Exercise goal
Go to the line in the entries below that holds "order rather than" and repeat exactly from there through the line that holds "La licence obtenue, l'utilisateur", inclusive.

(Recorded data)
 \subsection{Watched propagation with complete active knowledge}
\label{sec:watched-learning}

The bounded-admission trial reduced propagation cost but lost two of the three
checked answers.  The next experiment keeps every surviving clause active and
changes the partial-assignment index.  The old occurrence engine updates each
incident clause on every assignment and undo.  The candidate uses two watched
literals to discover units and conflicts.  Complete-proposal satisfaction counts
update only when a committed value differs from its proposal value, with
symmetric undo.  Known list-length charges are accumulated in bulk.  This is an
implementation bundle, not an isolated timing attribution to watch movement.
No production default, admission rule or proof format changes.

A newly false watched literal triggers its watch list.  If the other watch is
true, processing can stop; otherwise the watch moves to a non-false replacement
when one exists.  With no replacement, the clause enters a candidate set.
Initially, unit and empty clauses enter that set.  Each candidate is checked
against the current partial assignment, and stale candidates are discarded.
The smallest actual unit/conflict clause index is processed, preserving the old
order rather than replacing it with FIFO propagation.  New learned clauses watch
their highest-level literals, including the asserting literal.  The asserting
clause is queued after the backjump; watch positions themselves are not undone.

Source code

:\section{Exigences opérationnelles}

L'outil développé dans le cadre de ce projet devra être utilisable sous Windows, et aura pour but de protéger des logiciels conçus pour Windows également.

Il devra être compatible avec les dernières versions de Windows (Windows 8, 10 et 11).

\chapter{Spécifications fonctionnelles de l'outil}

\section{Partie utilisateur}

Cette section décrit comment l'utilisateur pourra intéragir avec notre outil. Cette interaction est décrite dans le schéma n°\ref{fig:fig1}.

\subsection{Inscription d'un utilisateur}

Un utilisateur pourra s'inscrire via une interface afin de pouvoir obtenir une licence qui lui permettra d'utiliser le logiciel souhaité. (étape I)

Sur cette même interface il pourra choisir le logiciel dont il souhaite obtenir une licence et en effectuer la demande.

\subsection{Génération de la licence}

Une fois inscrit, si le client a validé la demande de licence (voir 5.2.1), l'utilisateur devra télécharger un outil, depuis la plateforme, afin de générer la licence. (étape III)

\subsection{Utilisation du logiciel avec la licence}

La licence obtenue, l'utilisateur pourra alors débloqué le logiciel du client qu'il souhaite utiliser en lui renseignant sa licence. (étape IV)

* * *

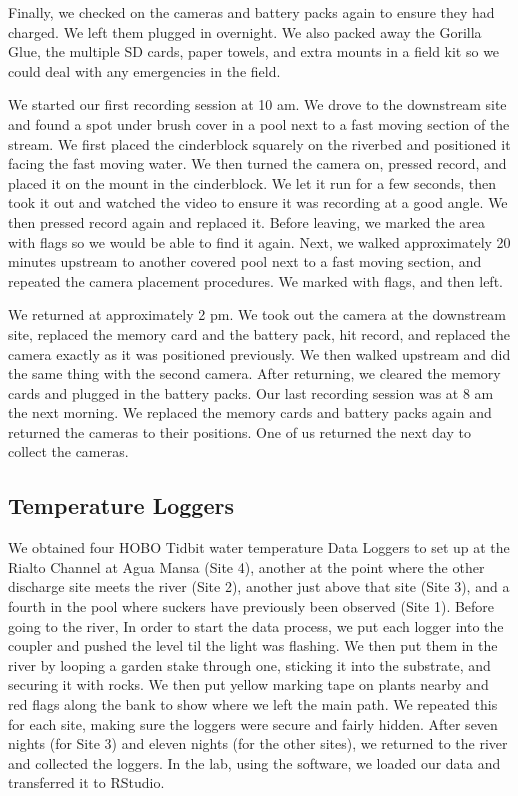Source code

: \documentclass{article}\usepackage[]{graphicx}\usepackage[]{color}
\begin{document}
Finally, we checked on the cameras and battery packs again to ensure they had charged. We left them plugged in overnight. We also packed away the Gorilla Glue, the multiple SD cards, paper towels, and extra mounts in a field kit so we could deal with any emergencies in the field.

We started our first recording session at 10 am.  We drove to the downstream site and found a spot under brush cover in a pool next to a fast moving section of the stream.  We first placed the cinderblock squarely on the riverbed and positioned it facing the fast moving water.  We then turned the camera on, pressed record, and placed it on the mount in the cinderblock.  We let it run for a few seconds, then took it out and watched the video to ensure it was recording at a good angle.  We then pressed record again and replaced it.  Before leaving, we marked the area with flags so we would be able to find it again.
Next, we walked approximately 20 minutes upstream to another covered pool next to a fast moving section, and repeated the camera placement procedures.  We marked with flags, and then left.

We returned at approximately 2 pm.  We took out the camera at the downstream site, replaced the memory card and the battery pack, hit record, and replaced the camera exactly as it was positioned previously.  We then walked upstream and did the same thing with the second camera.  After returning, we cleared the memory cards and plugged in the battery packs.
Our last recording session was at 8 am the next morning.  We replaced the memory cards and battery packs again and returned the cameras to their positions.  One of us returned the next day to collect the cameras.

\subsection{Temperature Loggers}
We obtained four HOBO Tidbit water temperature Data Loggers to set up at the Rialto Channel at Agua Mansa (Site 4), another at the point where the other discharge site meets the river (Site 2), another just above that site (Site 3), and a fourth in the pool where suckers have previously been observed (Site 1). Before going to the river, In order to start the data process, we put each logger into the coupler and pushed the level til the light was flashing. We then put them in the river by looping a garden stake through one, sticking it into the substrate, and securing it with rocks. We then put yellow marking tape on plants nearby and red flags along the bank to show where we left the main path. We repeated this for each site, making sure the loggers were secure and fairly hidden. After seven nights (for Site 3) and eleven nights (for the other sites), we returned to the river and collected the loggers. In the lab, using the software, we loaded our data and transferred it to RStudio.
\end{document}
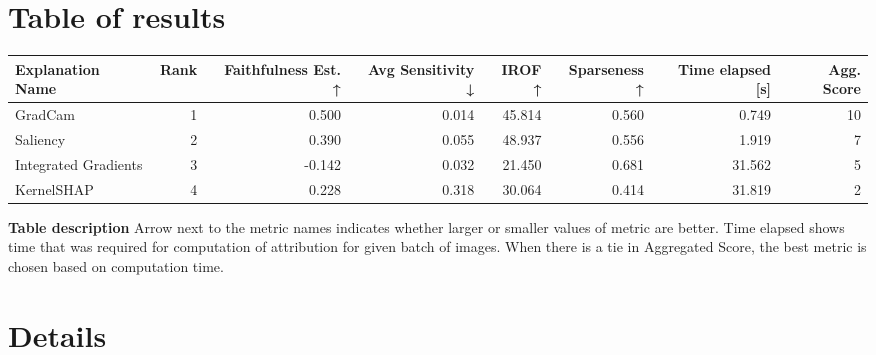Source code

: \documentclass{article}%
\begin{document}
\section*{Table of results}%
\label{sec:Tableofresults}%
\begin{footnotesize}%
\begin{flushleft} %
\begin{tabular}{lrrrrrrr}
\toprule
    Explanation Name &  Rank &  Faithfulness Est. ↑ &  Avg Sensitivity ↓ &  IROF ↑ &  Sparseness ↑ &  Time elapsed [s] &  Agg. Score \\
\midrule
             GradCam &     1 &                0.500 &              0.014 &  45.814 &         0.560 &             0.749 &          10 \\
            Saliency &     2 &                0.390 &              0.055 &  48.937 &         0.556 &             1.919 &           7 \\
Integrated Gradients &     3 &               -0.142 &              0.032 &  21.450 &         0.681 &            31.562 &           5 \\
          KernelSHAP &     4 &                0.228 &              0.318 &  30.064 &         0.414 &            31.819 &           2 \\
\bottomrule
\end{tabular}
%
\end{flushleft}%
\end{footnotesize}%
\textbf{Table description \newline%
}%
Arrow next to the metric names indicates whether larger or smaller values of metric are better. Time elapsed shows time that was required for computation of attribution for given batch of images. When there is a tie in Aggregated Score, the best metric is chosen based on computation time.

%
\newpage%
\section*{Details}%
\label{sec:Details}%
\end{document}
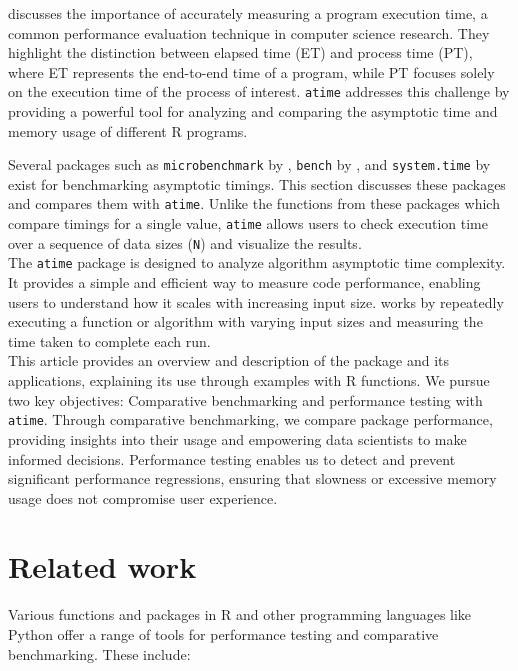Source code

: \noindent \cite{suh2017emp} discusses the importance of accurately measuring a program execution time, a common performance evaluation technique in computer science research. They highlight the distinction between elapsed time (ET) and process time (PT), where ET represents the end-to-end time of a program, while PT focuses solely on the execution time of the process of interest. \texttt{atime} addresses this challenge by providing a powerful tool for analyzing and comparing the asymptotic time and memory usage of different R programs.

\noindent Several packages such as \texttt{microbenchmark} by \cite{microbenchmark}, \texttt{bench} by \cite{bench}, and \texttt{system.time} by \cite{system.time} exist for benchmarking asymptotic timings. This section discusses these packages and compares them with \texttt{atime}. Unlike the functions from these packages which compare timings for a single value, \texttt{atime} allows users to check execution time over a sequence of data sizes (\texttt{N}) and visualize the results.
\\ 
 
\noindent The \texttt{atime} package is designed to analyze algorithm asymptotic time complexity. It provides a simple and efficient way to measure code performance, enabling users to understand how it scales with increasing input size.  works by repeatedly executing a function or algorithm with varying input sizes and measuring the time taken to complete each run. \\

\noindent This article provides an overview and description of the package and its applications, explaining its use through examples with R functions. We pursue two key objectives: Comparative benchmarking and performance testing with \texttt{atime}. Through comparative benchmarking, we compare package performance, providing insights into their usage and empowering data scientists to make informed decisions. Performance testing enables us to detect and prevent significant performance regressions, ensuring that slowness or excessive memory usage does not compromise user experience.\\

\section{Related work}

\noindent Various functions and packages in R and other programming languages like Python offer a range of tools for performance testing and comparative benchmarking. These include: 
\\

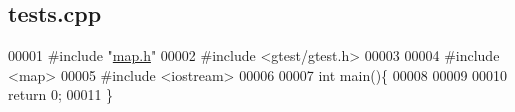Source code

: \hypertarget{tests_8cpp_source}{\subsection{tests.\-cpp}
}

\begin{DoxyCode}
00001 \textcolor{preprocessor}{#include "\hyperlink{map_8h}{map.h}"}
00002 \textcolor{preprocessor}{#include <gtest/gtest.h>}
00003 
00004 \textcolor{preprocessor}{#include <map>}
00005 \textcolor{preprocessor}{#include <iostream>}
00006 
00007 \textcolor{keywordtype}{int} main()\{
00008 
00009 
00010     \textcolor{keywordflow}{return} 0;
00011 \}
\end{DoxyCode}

Answer section
order rather than replacing it with FIFO propagation.  New learned clauses watch
their highest-level literals, including the asserting literal.  The asserting
clause is queued after the backjump; watch positions themselves are not undone.

Source code

:\section{Exigences opérationnelles}

L'outil développé dans le cadre de ce projet devra être utilisable sous Windows, et aura pour but de protéger des logiciels conçus pour Windows également.

Il devra être compatible avec les dernières versions de Windows (Windows 8, 10 et 11).

\chapter{Spécifications fonctionnelles de l'outil}

\section{Partie utilisateur}

Cette section décrit comment l'utilisateur pourra intéragir avec notre outil. Cette interaction est décrite dans le schéma n°\ref{fig:fig1}.

\subsection{Inscription d'un utilisateur}

Un utilisateur pourra s'inscrire via une interface afin de pouvoir obtenir une licence qui lui permettra d'utiliser le logiciel souhaité. (étape I)

Sur cette même interface il pourra choisir le logiciel dont il souhaite obtenir une licence et en effectuer la demande.

\subsection{Génération de la licence}

Une fois inscrit, si le client a validé la demande de licence (voir 5.2.1), l'utilisateur devra télécharger un outil, depuis la plateforme, afin de générer la licence. (étape III)

\subsection{Utilisation du logiciel avec la licence}

La licence obtenue, l'utilisateur pourra alors débloqué le logiciel du client qu'il souhaite utiliser en lui renseignant sa licence. (étape IV)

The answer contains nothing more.